Nesse contexto, a "Marinha norte-americana transferiu para a Marinha do Brasil, [...] oito caças submarinos da classe G (280 toneladas); oito caças submarinos da classe J (100 toneladas) e oito contratorpedeiros de escolta da classe Bertioga (1240 toneladas)", disse Santiago.
Além disso, "cresce o intercâmbio profissional entre as marinhas, e muitos oficias brasileiros são enviados para treinar nas escolas navais dos EUA", contou Waldemann.
Santiago ainda detalhou que os treinamentos, realizados em centros de treinamento em Miami e em Key West, foram fundamentais para absorver tecnologias essenciais para a guerra antissubmarino, como o sonar e o radar, que eram ferramentas modernas na época.
Mas a Segunda Guerra Mundial impôs um alto custo ao Brasil.
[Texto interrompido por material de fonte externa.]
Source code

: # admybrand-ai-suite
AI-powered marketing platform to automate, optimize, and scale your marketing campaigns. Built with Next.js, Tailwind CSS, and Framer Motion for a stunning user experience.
Durante as operações da Marinha, tanto a mercante quanto a de guerra, 1.456 pessoas perderam suas vidas.
Em termos comparativos, a Força Expedicionária Brasileira (FEB), perdeu entre 450 e 500 soldados durante a campanha na Itália.
"Portanto, a Segunda Guerra, para o Brasil, é essencialmente uma guerra naval. Ela começa em 1939 e termina só com a rendição do Japão", notou Waldemann. "A guerra no mar é mais longa e tem maior número de baixas."
Terminado o conflito, a Marinha recebeu o reconhecimento devido pela sua atuação crucial. Os seus membros "foram recebidos pelo presidente da República Getúlio Vargas e posteriormente participaram do Desfile da Vitória na Avenida Rio Branco".
Amadurecimento da Marinha
Apesar do custo humano inestimável, "a experiência da guerra possibilita um salto tecnológico gigantesco" para a Marinha, disse o pesquisador.
"A Marinha que começa a guerra, não é a mesma que a termina. Ela muda absolutamente tudo: seu material, instalações, forma de treinamento, planejamento, doutrina e estratégia", ressaltou Waldemann.
"A partir da experiência da guerra, a Marinha vai se converter em uma força essencialmente antissubmarino, que deve operar de maneira alinhada aos EUA no Atlântico Sul. Essa percepção estratégica será mantida na força até a década de 70", contou Waldemann.
Santiago lamenta que muitos brasileiros não conheçam a trajetória da Marinha no conflito, mas lembra que "A Marinha do Brasil homenageia os Mortos da Marinha em Guerra, no dia 21 de julho, na data do emborcamento da Corveta Camaquã, quando faleceram 33 marinheiros".
Antes disso, no dia 24 de junho, a Rússia, aliada do Brasil no conflito, irá celebrar os 75 anos do Dia da Vitória na Segunda Guerra Mundial, em data excepcional, em função da pandemia do novo coronavírus. Até lá, a Sputnik Brasil prepara uma série de reportagens para relembrarmos os momentos mais marcantes do conflito mais trágico do século XX.